◆ **AIM OF THE TASK**
Extract, exactly as written, each line from the start of the records below to the line containing "Leader / Owner nhé.", both ends included; drop the pictures.

--- EXTRACTED DATA Enclosed Below ---

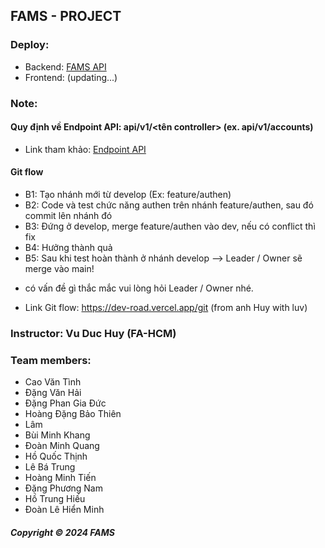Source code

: ## FAMS - PROJECT

### Deploy:

- Backend: [FAMS API](https://famsapi.azurewebsites.net/swagger/index.html)
- Frontend: (updating...)

### Note:

#### Quy định về Endpoint API: api/v1/<tên controller> (ex. api/v1/accounts)

- Link tham khảo: [Endpoint API](https://blog.vietnamlab.vn/restful-api-convention/amp/?fbclid=IwAR3xdKo5ixq-ZxxR1iDkvvdpKzHBJ_0hI1f3dLnNFE2eR9HbUEybh4PzHQ4)

#### Git flow

- B1: Tạo nhánh mới từ develop (Ex: feature/authen)
- B2: Code và test chức năng authen trên nhánh feature/authen, sau đó commit lên nhánh đó
- B3: Đứng ở develop, merge feature/authen vào dev, nếu có conflict thì fix
- B4: Hưởng thành quả
- B5: Sau khi test hoàn thành ở nhánh develop --> Leader / Owner sẽ merge vào main!

* có vấn đề gì thắc mắc vui lòng hỏi Leader / Owner nhé.

- Link Git flow: https://dev-road.vercel.app/git (from anh Huy with luv)

### Instructor: Vu Duc Huy (FA-HCM)

### Team members:

- Cao Văn Tình
- Đặng Văn Hải
- Đặng Phan Gia Đức
- Hoàng Đặng Bảo Thiên
- Lâm
- Bùi Minh Khang
- Đoàn Minh Quang
- Hồ Quốc Thịnh
- Lê Bá Trung
- Hoàng Minh Tiến
- Đặng Phương Nam
- Hồ Trung Hiếu
- Đoàn Lê Hiển Minh

##### Copyright © 2024 FAMS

--- End of Enclosed EXTRACTED DATA ---

◆ **EXERCISE RESULT**
Source code

: ## FAMS - PROJECT

### Deploy:

- Backend: [FAMS API](https://famsapi.azurewebsites.net/swagger/index.html)
- Frontend: (updating...)

### Note:

#### Quy định về Endpoint API: api/v1/<tên controller> (ex. api/v1/accounts)

- Link tham khảo: [Endpoint API](https://blog.vietnamlab.vn/restful-api-convention/amp/?fbclid=IwAR3xdKo5ixq-ZxxR1iDkvvdpKzHBJ_0hI1f3dLnNFE2eR9HbUEybh4PzHQ4)

#### Git flow

- B1: Tạo nhánh mới từ develop (Ex: feature/authen)
- B2: Code và test chức năng authen trên nhánh feature/authen, sau đó commit lên nhánh đó
- B3: Đứng ở develop, merge feature/authen vào dev, nếu có conflict thì fix
- B4: Hưởng thành quả
- B5: Sau khi test hoàn thành ở nhánh develop --> Leader / Owner sẽ merge vào main!

* có vấn đề gì thắc mắc vui lòng hỏi Leader / Owner nhé.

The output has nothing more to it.